Why the moniker, you may ask? Well, I never went anywhere without a basketball, and in my early high school years, I'd dribble the four miles to town, where I'd shoot in the schoolyard (or, on those occasions when we'd take the outside doors off their hinges, in the big gym) all day long — and then, of course, dribble all the way back home again.
At the risk of sounding like Dustin Hoffman's "Rain Man," I was a very good dribbler.
Exactly what fate awaits the Ducks in this year's tournament remains to be seen. To my mind, it's now reached the point some actors experience when they are nominated for Academy Awards. It really is a big honor just to get that far. Unlike Duke, North Carolina, Kentucky, Kansas and Louisville — all of whom expect to advance that far in the tournament EVERY season, for us it's still a thrill. If the Ducks advance more, great. If not, that's OK, too.
Back in 1963, Cincinnati went up against Loyola of Chicago in the championship game, hoping for the first "three-peat" in the nation's history. They couldn't do it. Jerry Harkness of Loyola banked a running hook shot off the glass in the closing seconds to do them in.

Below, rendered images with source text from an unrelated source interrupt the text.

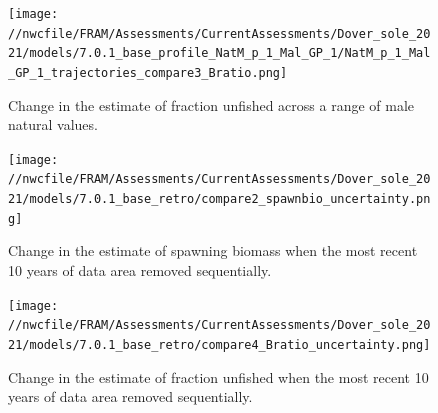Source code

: \documentclass[11pt,
  english,
  a4paper,
]{article}
\begin{document}
\tagmcend\tagstructend


\begin{figure}
\centering
\texttt{[image: //nwcfile/FRAM/Assessments/CurrentAssessments/Dover\_sole\_2021/models/7.0.1\_base\_profile\_NatM\_p\_1\_Mal\_GP\_1/NatM\_p\_1\_Mal\_GP\_1\_trajectories\_compare3\_Bratio.png]}
\caption{Change in the estimate of fraction unfished across a range of male natural values.\label{fig:m-male-depl}}
\end{figure}

\tagmcend\tagstructend


\begin{figure}
\centering
\texttt{[image: //nwcfile/FRAM/Assessments/CurrentAssessments/Dover\_sole\_2021/models/7.0.1\_base\_retro/compare2\_spawnbio\_uncertainty.png]}
\caption{Change in the estimate of spawning biomass when the most recent 10 years of data area removed sequentially.\label{fig:retro-ssb}}
\end{figure}

\tagmcend\tagstructend


\begin{figure}
\centering
\texttt{[image: //nwcfile/FRAM/Assessments/CurrentAssessments/Dover\_sole\_2021/models/7.0.1\_base\_retro/compare4\_Bratio\_uncertainty.png]}
\caption{Change in the estimate of fraction unfished when the most recent 10 years of data area removed sequentially.\label{fig:retro-depl}}
\end{figure}

\tagmcend\tagstructend

\end{document}
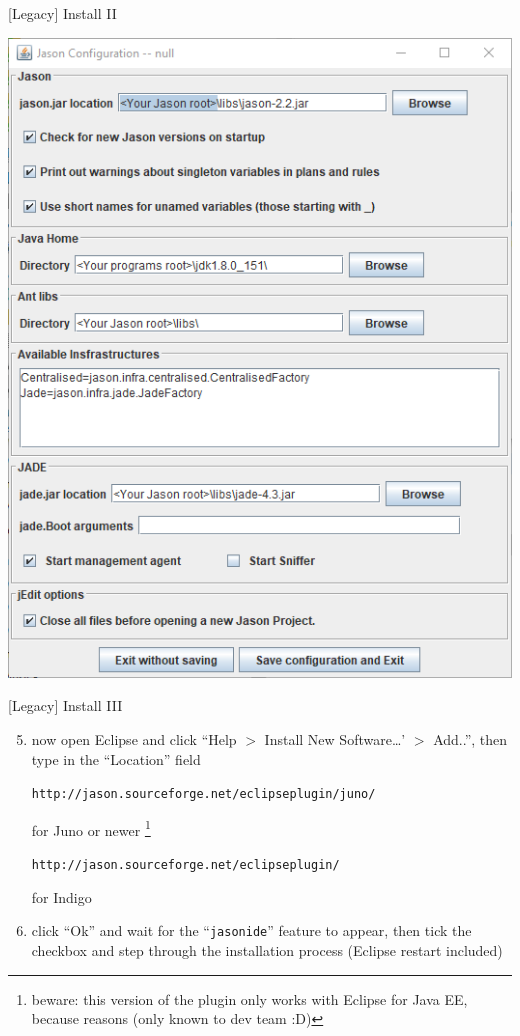 \documentclass[presentation]{beamer}\mode<presentation>{\usetheme{AMSBolognaFC}}
\begin{document}
\begin{frame}[c]{[Legacy] Install \jason{} II}
        
        \begin{center}
            \includegraphics[width=.45\linewidth]{./figures/jason_config.png}
        \end{center}
        
\end{frame}

\begin{frame}[c]{[Legacy] Install \jason{} III}
    \begin{enumerate}\setcounter{enumi}{4}
        
        \item now open Eclipse and click \alert{``Help $>$ Install New Software\ldots' $>$ Add..''}, then type in the ``Location'' field 
        \begin{center}
            \alert{\texttt{http://jason.sourceforge.net/eclipseplugin/juno/}}
        \end{center}
        for Juno or newer \footnote{beware: this version of the plugin only works with Eclipse for Java EE, because reasons (only known to \jason{} dev team :D)}
        \begin{center}
            \alert{\texttt{http://jason.sourceforge.net/eclipseplugin/}}
        \end{center}
        for Indigo
        
        \vfill
    
        \item click ``Ok'' and wait for the ``\texttt{jasonide}'' feature to appear, then tick the checkbox and step through the installation process (Eclipse restart included)
    \end{enumerate}

    \vfill
\end{frame}
\end{document}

The very next season, UCLA would begin (under Coach John Wooden) a string of national championships interrupted only twice in the ensuing dozen years, an achievement almost unthinkable. First it was Walt Hazzard and Gail Goodrich doing the damage, then teams led by Lew Alcindor (Kareem Abdul Jabbar) and finally future Blazer Bill Walton.
For now, I'm content to celebrate the Ducks' accomplishment. Oh, sure, the media will refer to it as a "loss" by Kansas, just like the game before that was called a loss by Michigan. At some point, I suppose, they'll have to give the boys in lemon and green credit for winning.
Until then, though: Go Ducks!
Mikel Kelly, who, it could be argued, likes basketball a little too much, takes time from his game watching and court strategizing occasionally to write something for the newspaper.